I have a mixed-model design with between-subjects factors Group (treatment, control) and Difficulty (easy, hard), and within-subjects factor Timepoint (pre, post). I want to use my statistical package (Statistica) to plot the dependent variable (memory test score) with separate categories for easy&hard, separate lines for the 2 groups, and repeat such a graph for each time point.
However, I was surprised to see that the means & error bars in the graphs produced by the ANOVA window depend on how the ANOVA is defined: 1) if I do each between-subjects ANOVA separately (once for each level of the within factor, i.e. once for pre and once for post), the means & error bars showing the interaction in each ANOVA are different from the graph showing the 3-way interaction (browen down for pre and post) in the mixed-model 3-way ANOVA 2) if I take IQ as a covariate, I get means & error bars that are again different to the no-covariate case 3) if I enter the covariate into the model crossed with the other factors (e.g. if I look for a "Group X Difficulty X IQ" interaction), I get means & error bars that are yet-again different as compared to when the covariate is added to the model separately, i.e. uncrossed with any other factor.
Why is that? Shouldn't the mean and error bars simply be calculated as the average and SEM (or whatver the error bars represent) respectively? And shouldn't those two statistics be independent of what factors are included in the model (ANOVA) and how they are included (see points 1-3 above)?

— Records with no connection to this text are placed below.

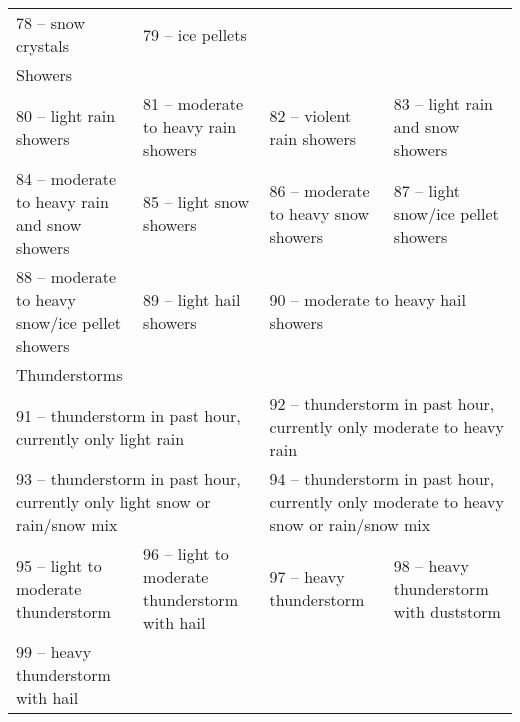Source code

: \documentclass{article}
\begin{document}
\begin{description}
\begin{description}
\begin{landscape}
{\begin{tabular}{llll}
        78 -- snow crystals&79 -- ice pellets & & \\
        \multicolumn{4}{l}{Showers}\\
        80 -- light rain showers&81 -- moderate to heavy rain showers&82 -- violent rain showers&83 -- light rain and snow showers\\
        84 -- moderate to heavy rain and snow showers&85 -- light snow showers&86 -- moderate to heavy snow showers&87 -- light snow/ice pellet showers\\
        88 -- moderate to heavy snow/ice pellet showers&89 -- light hail showers&\multicolumn{2}{l}{90 -- moderate to heavy hail showers}\\
        \multicolumn{4}{l}{Thunderstorms}\\
        \multicolumn{2}{l}{91 -- thunderstorm in past hour, currently only light rain}&\multicolumn{2}{l}{92 -- thunderstorm in past hour, currently only moderate to heavy rain}\\
        \multicolumn{2}{l}{93 -- thunderstorm in past hour, currently only light snow or rain/snow mix}&\multicolumn{2}{l}{94 -- thunderstorm in past hour, currently only moderate to heavy snow or rain/snow mix}\\
        95 -- light to moderate thunderstorm&96 -- light to moderate thunderstorm with hail&97 -- heavy thunderstorm&98 -- heavy thunderstorm with duststorm\\
        99 -- heavy thunderstorm with hail & & &\\
      \end{tabular}
    }
\end{landscape}
\newpage
{}
 \setcounter{page}{6}
\end{description}
\end{description}
\end{document}
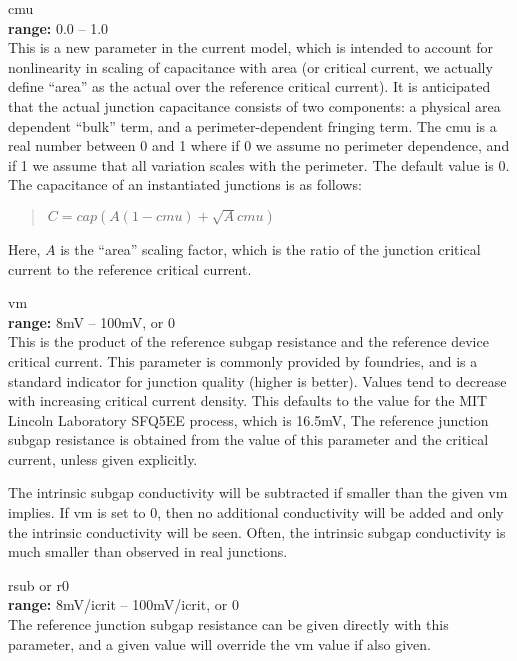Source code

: \begin{description}
\item{\vt cmu}\\
{\bf range:} 0.0 -- 1.0\\
This is a new parameter in the current model, which is intended to
account for nonlinearity in scaling of capacitance with area (or
critical current, we actually define ``area'' as the actual over the
reference critical current).  It is anticipated that the actual
junction capacitance consists of two components:  a physical area
dependent ``bulk'' term, and a perimeter-dependent fringing term.  The
{\vt cmu} is a real number between 0 and 1 where if 0 we assume no
perimeter dependence, and if 1 we assume that all variation scales
with the perimeter.  The default value is 0.  The capacitance of an
instantiated junctions is as follows:
\begin{quote}
$C = cap (A(1-cmu) + \sqrt{A} cmu)$
\end{quote}
Here, $A$ is the ``area'' scaling factor, which is the ratio of the
junction critical current to the reference critical current.

\item{\vt vm}\\
{\bf range:} 8mV -- 100mV, or 0\\
This is the product of the reference subgap resistance and the
reference device critical current.  This parameter is commonly
provided by foundries, and is a standard indicator for junction
quality (higher is better).  Values tend to decrease with increasing
critical current density.  This defaults to the value for the MIT
Lincoln Laboratory SFQ5EE process\cite{tolpygo}, which is 16.5mV, The
reference junction subgap resistance is obtained from the value of
this parameter and the critical current, unless given explicitly.

The intrinsic subgap conductivity will be subtracted if smaller than
the given {\vt vm} implies.  If {\vt vm} is set to 0, then no
additional conductivity will be added and only the intrinsic
conductivity will be seen.  Often, the intrinsic subgap conductivity
is much smaller than observed in real junctions.

\item{{\vt rsub} or {\vt r0}}\\
{\bf range:} 8mV/{\vt icrit} -- 100mV/{\vt icrit}, or 0\\
The reference junction subgap resistance can be given directly
with this parameter, and a given value will override the
{\vt vm} value if also given.


\end{description}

If it is in fact legitimate that these things influence the means and error bars, then which graph should I believe? In other words, how should I plot my two between-subjects (Group x Difficulty) interactions: from within the large 3-way (Group x Difficulty x Timepoint) ANOVA or from within each of the 2-way ANOVAs (Group x Difficulty) done separately for pre and for post?
Thanks and sorry for the long question! Please let me know if I need to make it more clear.